Stored selectors will record this version number so that future normalization
changes can be detected as a migration concern.
---
## T05 — PDF fixtures corpus + manifest
```task
id: CE-WP-0001-T05
priority: high
status: todo
depends_on: [T01]
```
Assemble `fixtures/pdfs/` with at least 5 representative PDFs:
- A simple single-column text PDF
- A two-column academic PDF (e.g.

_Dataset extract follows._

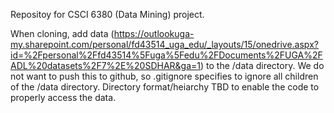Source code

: Repositoy for CSCI 6380 (Data Mining) project.

When cloning, add data (https://outlookuga-my.sharepoint.com/personal/fd43514_uga_edu/_layouts/15/onedrive.aspx?id=%2Fpersonal%2Ffd43514%5Fuga%5Fedu%2FDocuments%2FUGA%2FADL%20datasets%2F7%2E%20SDHAR&ga=1) to the /data directory. We do not want to push this to github, so .gitignore specifies to ignore all children of the /data directory. Directory format/heiarchy TBD to enable the code to properly access the data.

ACM-style)
- A German PDF with umlauts and soft hyphens
- A form PDF (e.g. a public-sector application form)
- A PDF with a heading hierarchy
Write `fixtures/pdfs/manifest.json` recording for each:
- filename
- short description
- expected page count
- one short "known-good quote" with the page number it appears on (used by
CE-WP-0002 selector tests)
Keep each PDF small (< 1 MB) and check sources/licenses into
`fixtures/pdfs/SOURCES.md`. Public-domain or Bernd-authored only.
---
## T06 — README upgrade + dev workflow doc
```task
id: CE-WP-0001-T06
priority: medium
status: todo
depends_on: [T01, T02]
```
Replace the one-line `README.md` with a real one:
- What citation-evidence is (one paragraph from INTENT)
- Repository layout (point at `src/` partitions and what each becomes)
- Where to find docs (`wiki/`, `docs/decisions/`, `history/`, `workplans/`)
- Dev workflow: `pnpm install`, `pnpm dev`, `pnpm test`, `pnpm lint`
- Pointer to `~/ralph-workplan/` for how workplans are driven
Add a one-paragraph `README.md` in each of the five sister repos pointing
back at this umbrella + reminding readers that code lives upstream during
the MVP phase.
---
## T07 — Stub the six pending ADRs
```task
id: CE-WP-0001-T07
priority: medium
status: todo
depends_on: [T01]
```
Create stub files in `docs/decisions/` for each ADR mentioned in
`wiki/SharedContracts.md` §10:
- `ADR-0001-toolchain.md` (filled in by T01)
- `ADR-0002-monorepo-vs-polyrepo.md`
- `ADR-0003-w3c-mapping-scope.md`
- `ADR-0004-pdf-viewer-library.md`
- `ADR-0005-persistence.md`
- `ADR-0006-selector-ownership-split.md`
Each stub: title, status (`proposed` for 2-6), context (one paragraph
explaining what the decision is about and why it matters), options (bullet
list with pros/cons), decision (blank), consequences (blank).
These are not decisions yet — they are *the questions that must be answered
before the relevant code lands*. The MVP can proceed without 2-6 being
resolved because no extraction or persistence happens until later workplans.